雨が降る。早春の休日。展示室。一歩足を踏み入れた。圧倒された。おびただしい量の銅剣。銅鐸(どうたく)。再現された黄金色の妖しい光。古代のパワーが充満しているかのようだ。
島根県出雲市大社町。県立古代出雲歴史博物館。展示されているのは、荒神谷(こうじんだに)遺跡から出土した青銅器の群れ。
1984(昭和59)年、道路工事中に偶然、発見された。358本の銅剣が整然と土中に埋まっていた。翌年には16本の銅矛(どうほこ)と6個の銅鐸出土。

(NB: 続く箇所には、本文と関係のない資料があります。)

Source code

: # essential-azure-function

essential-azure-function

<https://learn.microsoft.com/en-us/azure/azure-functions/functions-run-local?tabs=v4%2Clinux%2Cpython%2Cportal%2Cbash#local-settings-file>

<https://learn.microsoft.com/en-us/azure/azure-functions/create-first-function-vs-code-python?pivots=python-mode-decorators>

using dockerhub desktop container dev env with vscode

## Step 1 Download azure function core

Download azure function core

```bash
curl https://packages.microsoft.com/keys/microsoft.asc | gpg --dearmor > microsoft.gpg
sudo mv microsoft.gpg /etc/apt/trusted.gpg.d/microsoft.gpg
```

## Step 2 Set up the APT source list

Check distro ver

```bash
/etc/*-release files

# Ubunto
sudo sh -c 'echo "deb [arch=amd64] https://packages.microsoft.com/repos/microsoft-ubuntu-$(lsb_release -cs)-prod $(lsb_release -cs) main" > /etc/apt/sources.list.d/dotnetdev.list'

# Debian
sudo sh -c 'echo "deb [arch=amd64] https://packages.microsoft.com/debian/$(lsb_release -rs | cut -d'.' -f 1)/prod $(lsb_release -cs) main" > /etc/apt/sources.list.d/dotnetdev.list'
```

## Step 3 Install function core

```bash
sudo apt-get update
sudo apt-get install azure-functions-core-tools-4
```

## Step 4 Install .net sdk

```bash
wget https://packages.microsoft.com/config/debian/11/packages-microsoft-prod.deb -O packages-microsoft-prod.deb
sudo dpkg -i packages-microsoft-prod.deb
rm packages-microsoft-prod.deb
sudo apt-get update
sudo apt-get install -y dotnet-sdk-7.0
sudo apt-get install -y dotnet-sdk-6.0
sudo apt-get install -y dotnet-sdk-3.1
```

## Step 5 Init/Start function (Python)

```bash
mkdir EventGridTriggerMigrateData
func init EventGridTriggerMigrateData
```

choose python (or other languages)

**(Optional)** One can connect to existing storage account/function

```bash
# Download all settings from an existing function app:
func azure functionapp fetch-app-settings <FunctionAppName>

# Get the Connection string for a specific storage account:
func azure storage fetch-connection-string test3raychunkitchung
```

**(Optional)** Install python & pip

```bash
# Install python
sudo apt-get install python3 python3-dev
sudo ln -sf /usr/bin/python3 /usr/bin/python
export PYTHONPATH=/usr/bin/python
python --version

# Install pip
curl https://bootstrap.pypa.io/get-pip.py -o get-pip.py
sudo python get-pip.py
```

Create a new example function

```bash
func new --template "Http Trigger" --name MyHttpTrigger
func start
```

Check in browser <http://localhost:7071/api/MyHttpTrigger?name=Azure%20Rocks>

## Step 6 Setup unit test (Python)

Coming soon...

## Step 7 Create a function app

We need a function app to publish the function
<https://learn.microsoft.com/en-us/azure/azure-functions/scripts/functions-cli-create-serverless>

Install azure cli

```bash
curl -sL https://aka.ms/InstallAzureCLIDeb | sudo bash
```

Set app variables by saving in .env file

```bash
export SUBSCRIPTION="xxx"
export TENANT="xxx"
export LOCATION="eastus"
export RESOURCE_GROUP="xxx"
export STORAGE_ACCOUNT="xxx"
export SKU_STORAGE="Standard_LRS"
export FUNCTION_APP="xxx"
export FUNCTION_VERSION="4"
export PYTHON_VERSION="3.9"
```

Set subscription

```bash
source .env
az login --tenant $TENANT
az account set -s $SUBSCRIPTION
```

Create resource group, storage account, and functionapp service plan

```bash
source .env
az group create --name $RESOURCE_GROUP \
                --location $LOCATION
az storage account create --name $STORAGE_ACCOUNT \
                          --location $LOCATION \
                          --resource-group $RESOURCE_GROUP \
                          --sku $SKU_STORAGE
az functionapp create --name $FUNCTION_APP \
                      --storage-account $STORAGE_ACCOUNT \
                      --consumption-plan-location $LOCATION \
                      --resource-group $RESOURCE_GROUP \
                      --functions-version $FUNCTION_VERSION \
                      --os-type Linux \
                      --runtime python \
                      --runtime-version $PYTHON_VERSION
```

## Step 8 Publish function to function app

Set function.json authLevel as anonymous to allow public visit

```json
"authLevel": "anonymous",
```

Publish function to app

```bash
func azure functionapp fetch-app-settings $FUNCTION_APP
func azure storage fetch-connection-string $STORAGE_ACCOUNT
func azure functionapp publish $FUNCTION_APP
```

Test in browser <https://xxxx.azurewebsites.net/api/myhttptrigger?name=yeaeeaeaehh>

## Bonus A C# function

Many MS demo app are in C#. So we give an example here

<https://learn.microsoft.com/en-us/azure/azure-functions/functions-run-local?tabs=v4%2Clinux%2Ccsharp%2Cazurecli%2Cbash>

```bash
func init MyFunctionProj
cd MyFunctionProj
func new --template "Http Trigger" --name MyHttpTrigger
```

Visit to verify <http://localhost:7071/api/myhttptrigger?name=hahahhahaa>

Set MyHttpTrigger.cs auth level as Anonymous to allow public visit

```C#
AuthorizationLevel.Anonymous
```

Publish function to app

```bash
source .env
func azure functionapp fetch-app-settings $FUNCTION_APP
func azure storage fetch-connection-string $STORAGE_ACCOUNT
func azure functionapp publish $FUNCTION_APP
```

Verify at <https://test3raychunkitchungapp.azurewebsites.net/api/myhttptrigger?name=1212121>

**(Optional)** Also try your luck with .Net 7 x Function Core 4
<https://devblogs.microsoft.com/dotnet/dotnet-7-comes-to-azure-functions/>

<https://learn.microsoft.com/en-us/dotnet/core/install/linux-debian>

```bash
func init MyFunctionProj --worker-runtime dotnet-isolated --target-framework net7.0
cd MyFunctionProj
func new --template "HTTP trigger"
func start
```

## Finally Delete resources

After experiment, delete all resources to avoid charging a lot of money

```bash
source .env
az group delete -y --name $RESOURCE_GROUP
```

――だれが、なぜ、これほど大量の青銅器を埋納したのですか。
ボランティアの男性説明員に聞いた。
「発見されて30年になりますが、謎のままです。そもそも、大量の青銅器がどこで作られたのかも、分かっていないのです」
彼は、「あくまで推論」として4つの説を挙げた。(1)戦争時、侵略してきた武装勢力に奪われないよう隠匿した(2)大地の神へのささげ物として埋めた(3)他の土地の邪気をはらうために領土の境界に埋めた(4)青銅器は土中で保管する風習があったが、時代の経過とともに放置されてしまった。